Microsoft certification is important, but it hardly tells the whole story. You’ll need to continue to seek knowledge over time from myriad and unglamorous sources. You’ll learn in server rooms with cables strewn across the floor, or in cubes where users have jammed their desktops sideways to fit. And those braindumps you liked so much just a few weeks ago? Well, the best braindump in the world is Microsoft TechNet. But TechNet requires some skill. The right answer first demands the right question and can involve 10 pages of detailed information written for experts only. Moreover, sometimes you won’t find an exact answer, but will have to synthesize “sort of close” answers from scraps of information gathered here and there, drawing on your personal knowledge base to devise a solution.

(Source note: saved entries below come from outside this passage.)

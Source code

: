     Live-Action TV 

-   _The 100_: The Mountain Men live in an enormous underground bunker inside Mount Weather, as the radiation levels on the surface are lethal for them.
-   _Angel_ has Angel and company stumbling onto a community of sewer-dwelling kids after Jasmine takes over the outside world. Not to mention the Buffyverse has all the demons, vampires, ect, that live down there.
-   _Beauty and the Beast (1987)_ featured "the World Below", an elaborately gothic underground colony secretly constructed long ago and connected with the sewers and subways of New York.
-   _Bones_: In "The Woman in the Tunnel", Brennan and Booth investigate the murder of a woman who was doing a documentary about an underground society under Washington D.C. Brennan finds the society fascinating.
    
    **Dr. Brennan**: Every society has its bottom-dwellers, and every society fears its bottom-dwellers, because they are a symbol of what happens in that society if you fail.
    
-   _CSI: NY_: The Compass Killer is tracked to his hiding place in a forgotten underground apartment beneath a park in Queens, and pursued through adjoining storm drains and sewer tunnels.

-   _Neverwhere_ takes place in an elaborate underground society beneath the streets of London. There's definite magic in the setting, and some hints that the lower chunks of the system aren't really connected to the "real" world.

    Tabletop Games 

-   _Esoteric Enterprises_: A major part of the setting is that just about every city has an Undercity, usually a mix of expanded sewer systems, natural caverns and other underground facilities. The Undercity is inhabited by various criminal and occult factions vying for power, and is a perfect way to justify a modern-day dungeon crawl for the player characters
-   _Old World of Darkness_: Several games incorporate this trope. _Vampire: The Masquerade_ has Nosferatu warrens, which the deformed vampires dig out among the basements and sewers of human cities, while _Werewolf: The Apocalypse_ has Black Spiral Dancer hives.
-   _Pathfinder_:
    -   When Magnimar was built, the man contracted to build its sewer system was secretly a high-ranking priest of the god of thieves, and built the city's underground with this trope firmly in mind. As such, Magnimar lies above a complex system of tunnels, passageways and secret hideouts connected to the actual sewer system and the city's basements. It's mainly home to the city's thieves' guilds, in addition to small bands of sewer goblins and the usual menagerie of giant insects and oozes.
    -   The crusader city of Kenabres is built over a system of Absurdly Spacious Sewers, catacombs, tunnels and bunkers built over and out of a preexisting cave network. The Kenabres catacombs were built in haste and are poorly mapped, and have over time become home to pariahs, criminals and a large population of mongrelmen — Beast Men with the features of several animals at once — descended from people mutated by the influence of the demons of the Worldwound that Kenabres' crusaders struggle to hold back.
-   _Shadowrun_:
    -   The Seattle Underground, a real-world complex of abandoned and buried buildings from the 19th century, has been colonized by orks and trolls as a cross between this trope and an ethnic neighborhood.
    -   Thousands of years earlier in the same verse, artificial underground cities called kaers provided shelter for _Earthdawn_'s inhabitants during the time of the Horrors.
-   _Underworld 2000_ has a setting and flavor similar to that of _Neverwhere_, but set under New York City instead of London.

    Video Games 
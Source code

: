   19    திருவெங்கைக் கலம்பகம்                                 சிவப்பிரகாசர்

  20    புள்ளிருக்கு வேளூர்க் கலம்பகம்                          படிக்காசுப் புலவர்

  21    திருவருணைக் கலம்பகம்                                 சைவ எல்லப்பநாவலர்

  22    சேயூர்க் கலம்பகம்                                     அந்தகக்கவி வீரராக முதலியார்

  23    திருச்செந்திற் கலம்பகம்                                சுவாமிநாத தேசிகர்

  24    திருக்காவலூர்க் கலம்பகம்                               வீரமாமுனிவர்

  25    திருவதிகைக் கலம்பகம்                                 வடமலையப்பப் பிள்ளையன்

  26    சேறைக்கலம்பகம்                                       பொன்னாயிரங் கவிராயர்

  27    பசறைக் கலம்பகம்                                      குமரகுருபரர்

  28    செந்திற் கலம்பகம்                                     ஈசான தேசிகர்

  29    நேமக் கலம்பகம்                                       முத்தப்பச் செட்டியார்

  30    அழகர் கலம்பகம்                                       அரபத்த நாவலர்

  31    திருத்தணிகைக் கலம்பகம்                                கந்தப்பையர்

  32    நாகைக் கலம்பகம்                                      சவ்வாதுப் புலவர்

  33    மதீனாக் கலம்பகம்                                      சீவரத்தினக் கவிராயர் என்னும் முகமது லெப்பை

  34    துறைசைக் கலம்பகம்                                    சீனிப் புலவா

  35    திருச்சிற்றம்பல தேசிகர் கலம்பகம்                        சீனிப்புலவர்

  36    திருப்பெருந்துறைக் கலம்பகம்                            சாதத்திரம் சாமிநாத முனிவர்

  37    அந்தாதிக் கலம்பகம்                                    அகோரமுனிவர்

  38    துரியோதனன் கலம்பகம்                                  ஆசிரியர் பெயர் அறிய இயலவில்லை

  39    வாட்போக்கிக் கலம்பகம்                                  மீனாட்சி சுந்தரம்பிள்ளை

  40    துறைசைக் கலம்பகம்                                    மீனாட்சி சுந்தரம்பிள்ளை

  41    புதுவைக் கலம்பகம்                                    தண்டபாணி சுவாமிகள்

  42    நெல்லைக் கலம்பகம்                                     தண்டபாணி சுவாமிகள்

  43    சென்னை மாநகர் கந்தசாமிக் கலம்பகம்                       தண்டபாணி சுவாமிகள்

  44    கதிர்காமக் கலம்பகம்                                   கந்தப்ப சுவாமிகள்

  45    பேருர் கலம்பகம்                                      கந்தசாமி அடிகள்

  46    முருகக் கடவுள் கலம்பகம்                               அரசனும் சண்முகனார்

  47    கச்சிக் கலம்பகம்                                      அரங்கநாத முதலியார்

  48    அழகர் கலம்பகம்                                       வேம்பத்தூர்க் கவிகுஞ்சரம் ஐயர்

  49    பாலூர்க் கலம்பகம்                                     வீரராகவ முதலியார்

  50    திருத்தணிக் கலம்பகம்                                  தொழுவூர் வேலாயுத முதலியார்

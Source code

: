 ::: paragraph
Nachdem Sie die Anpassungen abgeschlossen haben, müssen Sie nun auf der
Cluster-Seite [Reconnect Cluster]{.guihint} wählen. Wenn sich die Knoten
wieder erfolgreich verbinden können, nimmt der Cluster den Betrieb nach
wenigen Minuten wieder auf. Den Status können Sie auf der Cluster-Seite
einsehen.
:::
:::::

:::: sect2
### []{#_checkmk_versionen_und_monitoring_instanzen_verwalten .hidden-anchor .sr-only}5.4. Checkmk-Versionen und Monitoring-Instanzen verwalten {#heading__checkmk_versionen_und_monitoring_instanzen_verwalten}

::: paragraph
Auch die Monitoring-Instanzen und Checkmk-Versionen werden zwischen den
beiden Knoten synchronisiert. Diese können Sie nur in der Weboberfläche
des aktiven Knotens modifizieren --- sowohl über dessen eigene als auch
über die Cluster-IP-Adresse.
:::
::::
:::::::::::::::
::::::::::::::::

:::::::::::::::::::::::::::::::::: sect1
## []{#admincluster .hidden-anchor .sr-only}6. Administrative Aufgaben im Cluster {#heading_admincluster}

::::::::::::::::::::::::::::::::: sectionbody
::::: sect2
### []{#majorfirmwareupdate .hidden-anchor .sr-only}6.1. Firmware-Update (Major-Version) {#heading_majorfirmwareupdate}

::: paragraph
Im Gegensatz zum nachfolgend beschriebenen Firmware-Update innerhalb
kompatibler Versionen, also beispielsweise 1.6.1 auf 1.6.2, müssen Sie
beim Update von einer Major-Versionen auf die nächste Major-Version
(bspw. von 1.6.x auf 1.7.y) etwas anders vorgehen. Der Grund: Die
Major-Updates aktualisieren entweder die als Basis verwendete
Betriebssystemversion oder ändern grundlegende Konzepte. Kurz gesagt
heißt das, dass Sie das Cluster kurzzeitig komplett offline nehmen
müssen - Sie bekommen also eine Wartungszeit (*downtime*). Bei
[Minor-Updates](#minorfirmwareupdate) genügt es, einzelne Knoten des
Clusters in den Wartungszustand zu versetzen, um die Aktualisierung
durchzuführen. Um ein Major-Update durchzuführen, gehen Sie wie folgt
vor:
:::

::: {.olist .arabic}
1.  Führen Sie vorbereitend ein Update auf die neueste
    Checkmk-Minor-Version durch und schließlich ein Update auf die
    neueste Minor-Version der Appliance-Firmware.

The best way to cultivate that knowledge base is to surround yourself with people who know more than you. The industry truth is that without experience, certification elevates you only in the eyes of HR administrators and contractors eager to sell your services. When your newly certified feet hit the ground, they better be running, because you’ll still need to prove yourself. And that’s when you’ll need other people—people who have actually been in the trenches and through the IT battles, and are willing to help you. These early days may not be glory days, but the skills you develop now will help you navigate along the path to success.

Once you’ve achieved the core requirements, you’re ready for some electives. Let’s hear from some of you out there—what do you think they should be?